You might want to check out the little Charleswood strip where Corydon Avenue turns into Roblin Boulevard.

When you see the "big yellow house" on the corner of Cathcart Street, you'll know it's time to pull over.

You can get gorgeous for a night out with health, beauty and clothing shops. There are some charming ethnic restaurants. And speaking of beauty for all, you can even get your dog's toenails painted hot pink!

Here's a sampling of some of the smart shops that take you from Cathcart Street to the Moray Bridge, with no traffic snarls along the way.

Redeemed, the Consignment Place

3672 Roblin Blvd.

ALLYSON Linklater is the heart and soul of the Redeemed upscale clothing store: Most people know their way to her first store on Academy Road. Four years ago, the outgoing Linklater started this second, larger store on Roblin.

"Yes, I was worried at first, but it's turned out to be great. I've been in Charleswood four years and this store has more of a country feel. Charleswood businesses told me locals don't support their community, but I found it to be exactly opposite for us."

Linklater says she gets a steady supply of designer clothing. Why do people sell their beautiful designer duds? "Well, there's weight gain and loss, shopaholic problems, and boredom. One-third of the stuff is brand new, much of it with tickets still on."

The Charleswood store is also known for its larger sizes, up to 6X. I call them "extra luscious," she laughs.

Linklater is fussy about what she accepts in her store.

"My consignment has to look like it's new and actually not be older than two years."

She has about 1,000 consigners feeding her shop.

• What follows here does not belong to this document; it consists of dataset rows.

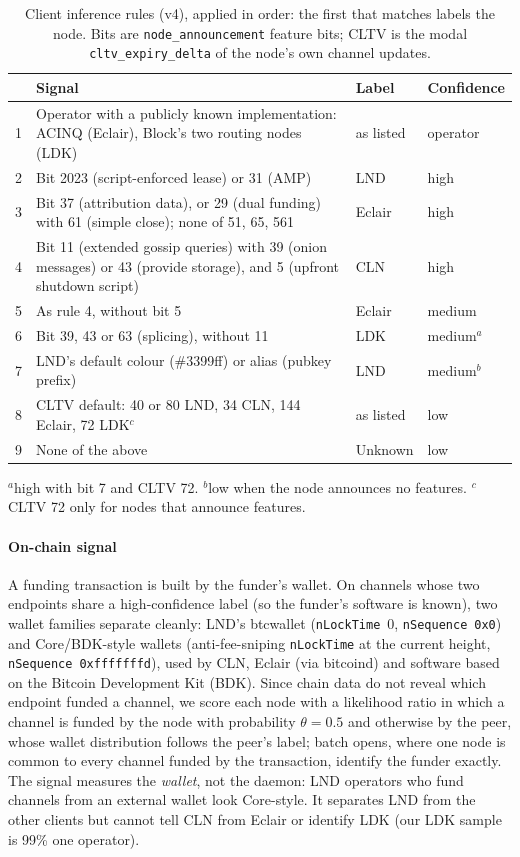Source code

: \documentclass[conference]{IEEEtran}
\begin{document}
\begin{table}[t]
\centering
\caption{Client inference rules (v4), applied in order: the first that matches labels the node. Bits are
\texttt{node\_announcement} feature bits; CLTV is the modal \texttt{cltv\_expiry\_delta} of the node's own channel
updates.}
\label{tab:rules}
\footnotesize
\begin{tabular}{@{}rp{4.55cm}ll@{}}
\toprule
& Signal & Label & Confidence \\
\midrule
1 & Operator with a publicly known implementation: ACINQ (Eclair), Block's two routing nodes (LDK) & as listed &
operator \\
2 & Bit 2023 (script-enforced lease) or 31 (AMP) & LND & high \\
3 & Bit 37 (attribution data), or 29 (dual funding) with 61 (simple close); none of 51, 65, 561 & Eclair & high \\
4 & Bit 11 (extended gossip queries) with 39 (onion messages) or 43 (provide storage), and 5 (upfront shutdown
script) & CLN & high \\
5 & As rule 4, without bit 5 & Eclair & medium \\
6 & Bit 39, 43 or 63 (splicing), without 11 & LDK & medium$^{a}$ \\
7 & LND's default colour (\#3399ff) or alias (pubkey prefix) & LND & medium$^{b}$ \\
8 & CLTV default: 40 or 80 LND, 34 CLN, 144 Eclair, 72 LDK$^{c}$ & as listed & low \\
9 & None of the above & Unknown & low \\
\bottomrule
\end{tabular}
\par\vspace{2pt}\parbox{\columnwidth}{\footnotesize $^{a}$high with bit 7 and CLTV 72. $^{b}$low when the node
announces no features. $^{c}$CLTV 72 only for nodes that announce features.}
\end{table}

\paragraph*{On-chain signal}
A funding transaction is built by the funder's wallet. On channels whose two endpoints share a
high-confidence label (so the funder's software is known), two wallet families separate cleanly: LND's
btcwallet (\texttt{nLockTime}~0, \texttt{nSequence}~\texttt{0x0}) and Core/BDK-style wallets (anti-fee-sniping
\texttt{nLockTime} at the current height, \texttt{nSequence}~\texttt{0xfffffffd}), used by CLN, Eclair (via
bitcoind) and software based on the Bitcoin Development Kit (BDK). Since chain data do not reveal which endpoint funded a channel, we score
each node with a likelihood ratio in which a channel is funded by the node with probability $\theta=0.5$ and
otherwise by the peer, whose wallet distribution follows the peer's label; batch opens, where one node is
common to every channel funded by the transaction, identify the funder exactly. The signal measures the
\emph{wallet}, not the daemon: LND operators who fund channels from an external wallet look Core-style. It
separates LND from the other clients but cannot tell CLN from Eclair or identify LDK (our LDK sample is 99\% one
operator).
\end{document}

"Some women have thousands of items to bring in. They're just shopaholics. But, their problems have turned into good -- I can sell clothing to help a woman get back on her feet, looking great, and able to get a better job."

Classy Clips

3414 Roblin Blvd.

"I just got back from the World Dog Grooming Show in Barcelona, Spain, where our team came seventh!" says the bubbly Sandy Orford, who can barely see over the dogs' heads when they're up on tables for grooming. The competition is held in different cities every two years. "So far, I've been to France, Italy, Germany and Brussels." She and her grooming guru daughter Beth Chopey go to the shows together. "This is pretty much a mother-daughter thing," she says.

At her colourful shop in Charleswood, dogs come and go with bandanas and manicures, curled tails, pink- and blue-dyed ears and sparkles on their backs. Like the stylists on TV makeover shows, the groomers do scissor-cuts and blow-dries.

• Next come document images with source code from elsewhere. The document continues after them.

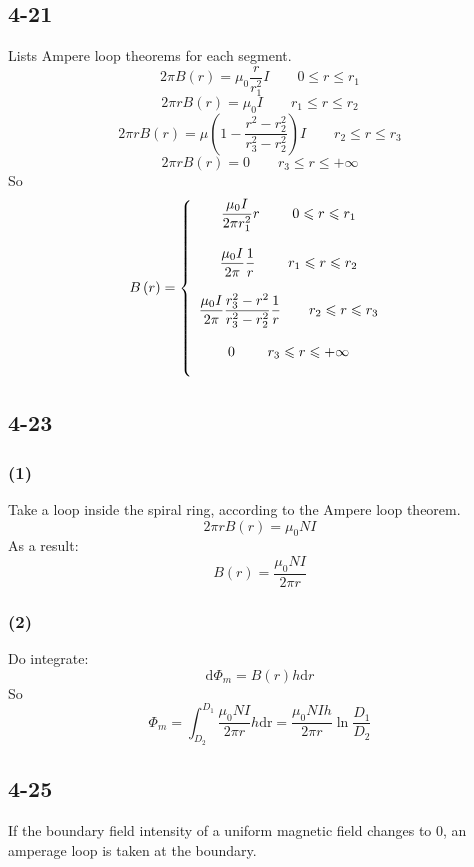 \documentclass[a4paper,11pt]{amsart}
\theoremstyle{definition}
\begin{document}
	\subsection*{4-21}
	Lists Ampere loop theorems for each segment.
	$$
	2\pi B(r)=\mu_0\dfrac{r}{r_1^2}I\qquad0\leqslant r\leqslant r_1
	$$	
	$$
	2\pi rB\left( r \right) =\mu _0I\qquad r_1\leqslant r\leqslant r_2
	$$
	$$
	2\pi rB\left( r \right) =\mu \left( 1-\frac{r^2-r_{2}^{2}}{r_{3}^{2}-r_{2}^{2}} \right) I\qquad r_2\leqslant r\leqslant r_3
	$$
	$$
	2\pi rB\left( r \right) =0\qquad r_3\leqslant r\leqslant +\infty 
	$$
	So
	$$
	B\left( r \right) =\left\{ \begin{array}{c}
		\dfrac{\mu _0I}{2\pi r_{1}^{2}}r\qquad \,\,        0\leqslant r\leqslant r_1\\\\
		\dfrac{\mu _0I}{2\pi}\dfrac{1}{r}\qquad \,\,         r_1\leqslant r\leqslant r_2\\\\
		\dfrac{\mu _0I}{2\pi}\dfrac{r_{3}^{2}-r^2}{r_{3}^{2}-r_{2}^{2}}\dfrac{1}{r}\qquad r_2\leqslant r\leqslant r_3\\\\
		0\qquad \,\,                    r_3\leqslant r\leqslant +\infty\\\\
	\end{array} \right. 
	\\	
	$$
	\subsection*{4-23}
	\subsubsection*{(1)}
	Take a loop inside the spiral ring, according to the Ampere loop theorem.
	$$
	2\pi rB\left( r \right) =\mu _0NI
	$$
	As a result:
	$$
	B\left( r \right) =\frac{\mu _0NI}{2\pi r}
	$$
	\subsubsection*{(2)}
	Do integrate:
	$$
	\mathrm{d}\varPhi _m=B\left( r \right) h\mathrm{d}r
	$$
	So
	$$
	\varPhi _m=\int_{D_2}^{D_1}{\frac{\mu _0NI}{2\pi r}h\mathrm{dr}}=\frac{\mu _0NIh}{2\pi r}\ln \frac{D_1}{D_2}
	$$
	\subsection*{4-25}
	If the boundary field intensity of a uniform magnetic field changes to 0, an amperage loop is taken at the boundary.
\end{document}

"Our dryers have a lower pitch so they don't hurt the dogs' ears," says Orford. She says they give "breed-specific cuts" and try to talk people out of goofy, inappropriate looks for their dogs.

Most people come every six to eight weeks, but some pets are brought in every three weeks. She swears the dogs know when they look good. "Some dogs don't truly love the bath but when the bandana goes on, their tails go crazy and the owners tell them they look so beautiful and smell so lovely and they can hear that pitch of voice -- and they love that!"

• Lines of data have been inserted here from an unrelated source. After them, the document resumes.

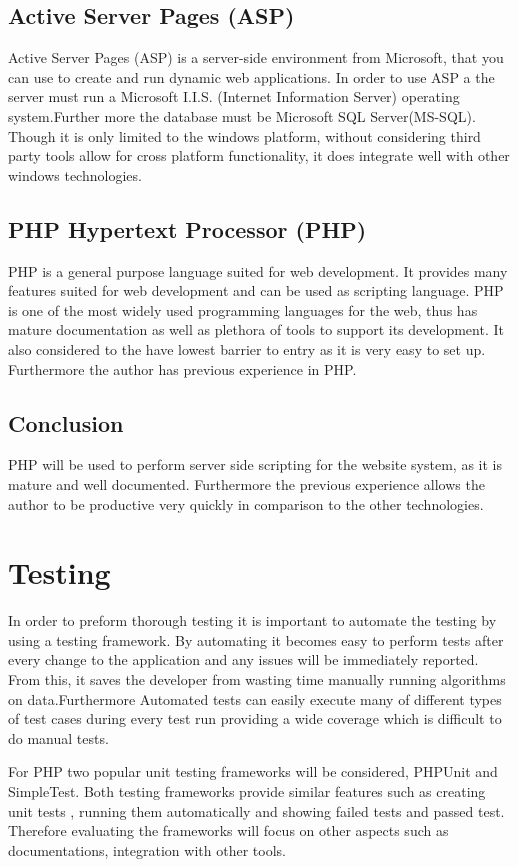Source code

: \documentclass[a4paper,oneside,11pt]{report}
\begin{document}
\subsection{ Active Server Pages (ASP)} 
 Active Server Pages (ASP) is a server-side environment from Microsoft, that you can use to create and run dynamic web applications. In order to use ASP a the server must run a Microsoft I.I.S. (Internet Information Server) operating system.Further more the database must be Microsoft SQL Server(MS-SQL). Though it is only limited to the windows platform, without considering third party tools allow for cross platform functionality, it does integrate well with other windows technologies.
 
\subsection{PHP Hypertext Processor (PHP) } 
PHP is a general purpose language suited for web development. It provides many features suited for web development and can be used as scripting language. PHP is one of the most widely used programming languages for the web, thus has mature documentation as well as plethora of tools to support its development. It also considered to the have lowest barrier to entry as it is very easy to set up. Furthermore the author has previous experience in PHP.

\subsection{Conclusion}
PHP will be used to perform server side scripting for the website system, as it is mature and well documented. Furthermore the previous experience allows the author to be productive very quickly in comparison to the other technologies.
\section{Testing}
In order to preform thorough testing it is important to automate the testing by using a testing framework. By automating it becomes easy to perform tests after every change to the application and any issues will be immediately reported. From this, it saves the developer from wasting time manually running algorithms on data.Furthermore Automated tests can easily execute many of different types of test cases during every test run providing a wide coverage which is difficult to do manual tests.

For PHP two popular unit testing frameworks will be considered, PHPUnit and SimpleTest. Both testing frameworks provide similar features such as creating unit tests , running them automatically and showing failed tests and passed test. Therefore evaluating the frameworks will focus on other aspects such as documentations, integration with other tools.
\end{document}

Orford has been in the grooming business for 30 years and loves her Charleswood location.

"We're near the parks for the dogs and it kind of feels like we're in the country here. People really seem to like the dogs in the neighbourhood!" Check out her website at

The Food Studio

3200 Roblin Blvd.

MOST everyone seems to know the big yellow two-storey with the French country look. This charming business, owned by Maria Abiusi, is not just a cooking school -- it's a licenced restaurant you can rent for families, teams and corporate events. You can also come in with smaller numbers and participate in cooking your appetizers -- or even the entrées and salads. What a kitchen party! Tables are convertibles that can snap into different shapes and sizes.

There is a large kitchen surrounded by chopping counters with space right beside them for a cocktail party or a theatre-style classroom. Abiusi and her sister, Angela Houldsworth, work together at these gigs.

"I take care of the back end -- prepping and cooking -- and my sister takes care of the front because she has a background in hostessing and serving."

Abiusis and her husband bought the house as an investment. "I always looked at this house and loved it. A year later, we still hadn't sold it and I started brainstorming with a friend on things we could do with it. The first thing we thought of was a cooking camp for kids in the summer, then classes for adults.

"It's lots of fun. I've never had a bad event where people went home unhappy. I like this job because I have kids and it's very part time except for Christmas season. Then it's six weeks of go-go-go with events every day or twice a day. Our husbands feel abandoned, and my sister and I have six kids between us, age 10 to 18, so we divide the work and try not to have both of us here all the time."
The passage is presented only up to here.